Friday, September 13, 2019

Moringa (Drumstick) Leaves~Coconut Dry Chutney Powder.


"Moringa Leaves (Drumstick Leaves/Mashinga Pallo/Nugge Soppu)~ Coconut Dry Chutney Powder" ... I love trying out various mix and match Ingredients in Chutney pitti/powder ... here is my own concoction of chutney pitti with the inclusion of Moringa Leaves that are loaded with health benefits ... you can relish this during lunch time or for bf with polo, Idly, appo etc. A little bit of chutney pitti, goes a looooong way ... Also it remains good for over 2-3 months and for more in fridge ... Yummilicious .... 

** Once again I am posting a simple Chutney powder using Moringa Leaves. As mentioned umpteen times preparing different types of Chutney powder/pitti is something I always love. I try to keep making variations by giving healthier twists to them. I have posted quite a few types of the same till now and they have all turned out delicious. I will be sharing a common link to the same at the bottom of this recipe. Do check out by clicking on the same and try out different variations of the same. I have written a lot about Chutney powder/pittti in previous posts, so will not repeat them again, as it will only bore you, but those interested to know can always read up the matter there. About Moringa Leaves ie Drumstick Leaves/Nugge Soppu, we all know that it is filled with health benefits and should be consumed as much as possible. In fact, it’s powder has now been commercialized by big companies and are sold as products all round the world. Why is it we Indians always learn about the benefits of that which grows on our backyard from west is something I have always wondered. I guess it is due to either communication issues or publicity problem, we tend to ignore when it is freely available and only run after the same someone else is after it. 

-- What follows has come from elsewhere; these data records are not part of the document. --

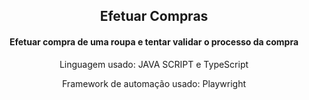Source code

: <h2 align="center">Efetuar Compras</h2>
<h4 align="center">Efetuar compra de uma roupa e tentar validar o processo da compra</h4>
<p align="center">Linguagem usado: JAVA SCRIPT e TypeScript</p>
<p align="center">Framework de automação usado: Playwright</p>
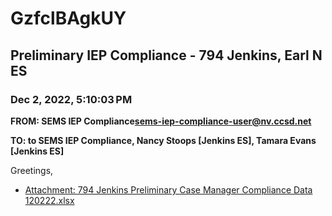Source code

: # GzfclBAgkUY
## Preliminary IEP Compliance - 794 Jenkins, Earl N ES
### Dec 2, 2022, 5:10:03 PM
**FROM: SEMS IEP Compliance<sems-iep-compliance-user@nv.ccsd.net>**

**TO: to SEMS IEP Compliance, Nancy Stoops [Jenkins ES], Tamara Evans [Jenkins ES]**


Greetings, 





* [Attachment: 794 Jenkins Preliminary Case Manager Compliance Data 120222.xlsx](GzfclBAgkUY-attachment-1.xlsx)

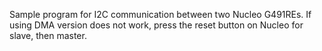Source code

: Sample program for I2C communication between two Nucleo G491REs.
If using DMA version does not work, press the reset button on Nucleo for slave, then master.
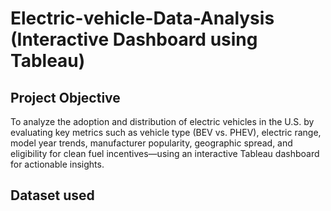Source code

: # Electric-vehicle-Data-Analysis (Interactive Dashboard using Tableau)

## Project Objective
To analyze the adoption and distribution of electric vehicles in the U.S. by evaluating key metrics such as vehicle type (BEV vs. PHEV), electric range, model year trends, manufacturer popularity, geographic spread, and eligibility for clean fuel incentives—using an interactive Tableau dashboard for actionable insights.

## Dataset used
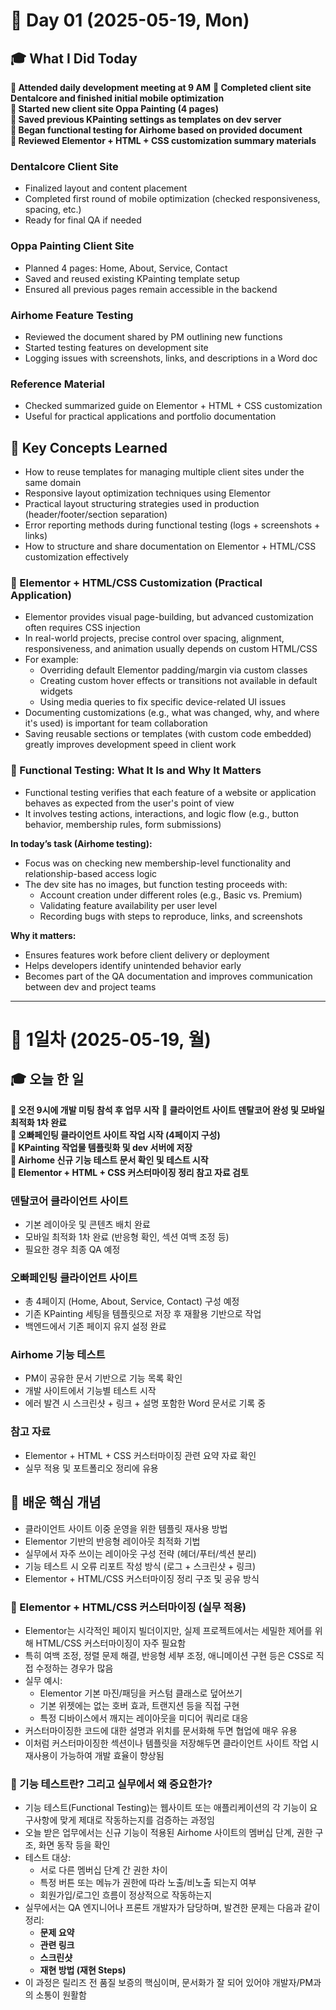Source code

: # 📅 Day 01 (2025-05-19, Mon)

## 🎓 What I Did Today
**📌 Attended daily development meeting at 9 AM**
**📌 Completed client site Dentalcore and finished initial mobile optimization**  
**📌 Started new client site Oppa Painting (4 pages)**  
**📌 Saved previous KPainting settings as templates on dev server**  
**📌 Began functional testing for Airhome based on provided document**  
**📌 Reviewed Elementor + HTML + CSS customization summary materials**

### Dentalcore Client Site  
- Finalized layout and content placement  
- Completed first round of mobile optimization (checked responsiveness, spacing, etc.)  
- Ready for final QA if needed

### Oppa Painting Client Site  
- Planned 4 pages: Home, About, Service, Contact  
- Saved and reused existing KPainting template setup  
- Ensured all previous pages remain accessible in the backend

### Airhome Feature Testing  
- Reviewed the document shared by PM outlining new functions  
- Started testing features on development site  
- Logging issues with screenshots, links, and descriptions in a Word doc

### Reference Material  
- Checked summarized guide on Elementor + HTML + CSS customization  
- Useful for practical applications and portfolio documentation

## 🧠 Key Concepts Learned

- How to reuse templates for managing multiple client sites under the same domain  
- Responsive layout optimization techniques using Elementor  
- Practical layout structuring strategies used in production (header/footer/section separation)  
- Error reporting methods during functional testing (logs + screenshots + links)  
- How to structure and share documentation on Elementor + HTML/CSS customization effectively

### 🔧 Elementor + HTML/CSS Customization (Practical Application)

- Elementor provides visual page-building, but advanced customization often requires CSS injection  
- In real-world projects, precise control over spacing, alignment, responsiveness, and animation usually depends on custom HTML/CSS  
- For example:
  - Overriding default Elementor padding/margin via custom classes
  - Creating custom hover effects or transitions not available in default widgets
  - Using media queries to fix specific device-related UI issues
- Documenting customizations (e.g., what was changed, why, and where it's used) is important for team collaboration  
- Saving reusable sections or templates (with custom code embedded) greatly improves development speed in client work

### 🧪 Functional Testing: What It Is and Why It Matters

- Functional testing verifies that each feature of a website or application behaves as expected from the user's point of view  
- It involves testing actions, interactions, and logic flow (e.g., button behavior, membership rules, form submissions)

**In today’s task (Airhome testing):**
- Focus was on checking new membership-level functionality and relationship-based access logic  
- The dev site has no images, but function testing proceeds with:
  - Account creation under different roles (e.g., Basic vs. Premium)
  - Validating feature availability per user level
  - Recording bugs with steps to reproduce, links, and screenshots

**Why it matters:**
- Ensures features work before client delivery or deployment  
- Helps developers identify unintended behavior early  
- Becomes part of the QA documentation and improves communication between dev and project teams

---

# 📅 1일차 (2025-05-19, 월)

## 🎓 오늘 한 일

**📌 오전 9시에 개발 미팅 참석 후 업무 시작**
**📌 클라이언트 사이트 덴탈코어 완성 및 모바일 최적화 1차 완료**  
**📌 오빠페인팅 클라이언트 사이트 작업 시작 (4페이지 구성)**  
**📌 KPainting 작업물 템플릿화 및 dev 서버에 저장**  
**📌 Airhome 신규 기능 테스트 문서 확인 및 테스트 시작**  
**📌 Elementor + HTML + CSS 커스터마이징 정리 참고 자료 검토**

### 덴탈코어 클라이언트 사이트  
- 기본 레이아웃 및 콘텐츠 배치 완료  
- 모바일 최적화 1차 완료 (반응형 확인, 섹션 여백 조정 등)  
- 필요한 경우 최종 QA 예정

### 오빠페인팅 클라이언트 사이트  
- 총 4페이지 (Home, About, Service, Contact) 구성 예정  
- 기존 KPainting 세팅을 템플릿으로 저장 후 재활용 기반으로 작업  
- 백엔드에서 기존 페이지 유지 설정 완료

### Airhome 기능 테스트  
- PM이 공유한 문서 기반으로 기능 목록 확인  
- 개발 사이트에서 기능별 테스트 시작  
- 에러 발견 시 스크린샷 + 링크 + 설명 포함한 Word 문서로 기록 중

### 참고 자료  
- Elementor + HTML + CSS 커스터마이징 관련 요약 자료 확인  
- 실무 적용 및 포트폴리오 정리에 유용

## 🧠 배운 핵심 개념

- 클라이언트 사이트 이중 운영을 위한 템플릿 재사용 방법  
- Elementor 기반의 반응형 레이아웃 최적화 기법  
- 실무에서 자주 쓰이는 레이아웃 구성 전략 (헤더/푸터/섹션 분리)  
- 기능 테스트 시 오류 리포트 작성 방식 (로그 + 스크린샷 + 링크)  
- Elementor + HTML/CSS 커스터마이징 정리 구조 및 공유 방식

### 🔧 Elementor + HTML/CSS 커스터마이징 (실무 적용)

- Elementor는 시각적인 페이지 빌더이지만, 실제 프로젝트에서는 세밀한 제어를 위해 HTML/CSS 커스터마이징이 자주 필요함  
- 특히 여백 조정, 정렬 문제 해결, 반응형 세부 조정, 애니메이션 구현 등은 CSS로 직접 수정하는 경우가 많음  
- 실무 예시:
  - Elementor 기본 마진/패딩을 커스텀 클래스로 덮어쓰기  
  - 기본 위젯에는 없는 호버 효과, 트랜지션 등을 직접 구현  
  - 특정 디바이스에서 깨지는 레이아웃을 미디어 쿼리로 대응
- 커스터마이징한 코드에 대한 설명과 위치를 문서화해 두면 협업에 매우 유용  
- 이처럼 커스터마이징한 섹션이나 템플릿을 저장해두면 클라이언트 사이트 작업 시 재사용이 가능하여 개발 효율이 향상됨

### 🧪 기능 테스트란? 그리고 실무에서 왜 중요한가?

- 기능 테스트(Functional Testing)는 웹사이트 또는 애플리케이션의 각 기능이 요구사항에 맞게 제대로 작동하는지를 검증하는 과정임  
- 오늘 받은 업무에서는 신규 기능이 적용된 Airhome 사이트의 멤버십 단계, 권한 구조, 화면 동작 등을 확인  
- 테스트 대상:
  - 서로 다른 멤버십 단계 간 권한 차이
  - 특정 버튼 또는 메뉴가 권한에 따라 노출/비노출 되는지 여부
  - 회원가입/로그인 흐름이 정상적으로 작동하는지  
- 실무에서는 QA 엔지니어나 프론트 개발자가 담당하며, 발견한 문제는 다음과 같이 정리:
  - **문제 요약**
  - **관련 링크**
  - **스크린샷**
  - **재현 방법 (재현 Steps)**  
- 이 과정은 릴리즈 전 품질 보증의 핵심이며, 문서화가 잘 되어 있어야 개발자/PM과의 소통이 원활함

** Anyways, if these leaves are available to you or when in season, especially during monsoon they are available in plenty in Mumbai, buy them in bulk, dry them well, roast a little bit and powder and store them, lasts year round, no need of buying via Amazon or Flip-kart. It’s easy just like the curry leaves powder which I have already posted before. You can then add them on to any chutney, wet or dry, when you prepare the same and enjoy the health benefits. The added bonus here will be purity of the powder, which when prepared at home has no reason for doubts.These Chutney powder are a bonus and come in handy to people who are frequent travelers or have busy schedules. They can easily be relished with bread slice apply on mixing with a little bit of ghee or oil as it tastes wonderful. If health conscious you can always mix with water. But tastes great topped on curd rice too. You can just store a small bottle in your office for emergencies. Sandwiches taste simply great so does vada pav. I have even mixed it with cheese and made my own cheese spread and it tastes wonderful. Introduce these simple tasty dishes to your children at young age and build in a lifetime of good habits in them. One day they will definitely be thankful to you. 

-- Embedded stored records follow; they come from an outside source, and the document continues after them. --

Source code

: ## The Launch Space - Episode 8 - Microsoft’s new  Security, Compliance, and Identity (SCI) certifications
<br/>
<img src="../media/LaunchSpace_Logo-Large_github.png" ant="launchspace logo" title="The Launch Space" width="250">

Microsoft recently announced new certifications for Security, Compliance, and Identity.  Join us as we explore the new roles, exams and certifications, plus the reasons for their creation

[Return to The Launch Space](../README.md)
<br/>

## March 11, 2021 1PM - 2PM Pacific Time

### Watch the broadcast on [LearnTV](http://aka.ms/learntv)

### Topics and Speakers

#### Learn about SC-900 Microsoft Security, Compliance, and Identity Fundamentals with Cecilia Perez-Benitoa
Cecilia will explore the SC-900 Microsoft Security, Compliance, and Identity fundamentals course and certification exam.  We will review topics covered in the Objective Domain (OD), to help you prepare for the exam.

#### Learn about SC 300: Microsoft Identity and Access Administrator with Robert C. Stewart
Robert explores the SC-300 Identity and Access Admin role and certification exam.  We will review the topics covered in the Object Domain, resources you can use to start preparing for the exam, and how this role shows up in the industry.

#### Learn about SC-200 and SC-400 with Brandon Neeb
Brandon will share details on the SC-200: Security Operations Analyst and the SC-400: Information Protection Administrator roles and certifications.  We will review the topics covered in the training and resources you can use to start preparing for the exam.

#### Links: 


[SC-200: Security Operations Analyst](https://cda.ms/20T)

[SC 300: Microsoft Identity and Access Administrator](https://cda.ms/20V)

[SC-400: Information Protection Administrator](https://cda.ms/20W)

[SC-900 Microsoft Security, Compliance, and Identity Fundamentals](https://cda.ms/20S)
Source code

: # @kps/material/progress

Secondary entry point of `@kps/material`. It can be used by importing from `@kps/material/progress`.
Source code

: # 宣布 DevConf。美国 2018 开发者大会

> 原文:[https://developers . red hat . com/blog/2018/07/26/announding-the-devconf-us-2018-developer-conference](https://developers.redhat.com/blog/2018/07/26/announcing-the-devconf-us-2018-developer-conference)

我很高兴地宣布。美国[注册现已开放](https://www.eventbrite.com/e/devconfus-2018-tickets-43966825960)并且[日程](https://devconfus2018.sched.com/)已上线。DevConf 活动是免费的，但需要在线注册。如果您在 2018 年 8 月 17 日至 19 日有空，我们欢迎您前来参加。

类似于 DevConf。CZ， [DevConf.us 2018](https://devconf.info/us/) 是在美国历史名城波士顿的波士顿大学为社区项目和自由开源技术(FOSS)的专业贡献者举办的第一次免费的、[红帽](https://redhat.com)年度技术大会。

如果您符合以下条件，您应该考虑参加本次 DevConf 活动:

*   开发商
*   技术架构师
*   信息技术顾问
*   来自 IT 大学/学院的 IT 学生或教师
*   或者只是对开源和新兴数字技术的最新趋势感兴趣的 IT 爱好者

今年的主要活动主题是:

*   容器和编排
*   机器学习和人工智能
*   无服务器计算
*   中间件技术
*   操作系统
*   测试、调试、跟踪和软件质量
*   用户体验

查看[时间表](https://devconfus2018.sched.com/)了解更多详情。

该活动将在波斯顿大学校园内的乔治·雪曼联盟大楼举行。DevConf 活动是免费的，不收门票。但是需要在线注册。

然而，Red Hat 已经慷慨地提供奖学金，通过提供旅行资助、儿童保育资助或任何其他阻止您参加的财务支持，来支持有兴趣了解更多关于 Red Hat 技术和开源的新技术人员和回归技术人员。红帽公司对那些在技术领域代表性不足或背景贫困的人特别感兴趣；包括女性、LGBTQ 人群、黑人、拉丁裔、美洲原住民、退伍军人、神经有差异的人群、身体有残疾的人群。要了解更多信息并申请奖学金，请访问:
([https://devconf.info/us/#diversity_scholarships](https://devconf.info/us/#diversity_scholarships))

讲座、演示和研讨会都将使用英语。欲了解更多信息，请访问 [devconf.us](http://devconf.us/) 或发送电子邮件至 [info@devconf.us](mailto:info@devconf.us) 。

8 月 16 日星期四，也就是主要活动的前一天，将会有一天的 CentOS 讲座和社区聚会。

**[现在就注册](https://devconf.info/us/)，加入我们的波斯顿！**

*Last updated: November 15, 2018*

** Here is my recipe for "Moringa Leaves (Drumstick Leaves/Mashinga Pallo/Nugge Soppu)~ Coconut Dry Chutney Powder" … a healthier chutney powder/pitti … My Style … 

** Ingredients : 
Moringa Leaves/Mashinga Pallo/Drumstick Leaves/Nugge Soppu Leaves : 9-10 cups. 
Curry Leaves / Kadipatta / Karbev Powder : 2-3 cups 
Kashmiri Red Chilly/Kumte Mirsanga/Byadgi Chillies : 250-300 gms (+/- as per individual taste and also depends upon the spice level of the chilly) 
Tamarind/Chinchama/Imly : ½ size of a small lemon. 
Coconut / Desiccated Coconut : 5-6 cups 
Hing / Hing Powder : 2 tblsp or one small marble sized gummy hing. 
Haldi / Turmeric Powder : a large pinch 
Kala Namak : 2-3 tblsp or to taste. 
Oil : 2 tblsp (any edible oil) 

** The above measurement are approximate and variations/changes can be according to personal preference. However, with above measurement you will get a perfect health Dry Chutney Powder, jut be careful with Salt and Spices, they should always be added keeping in mind family taste.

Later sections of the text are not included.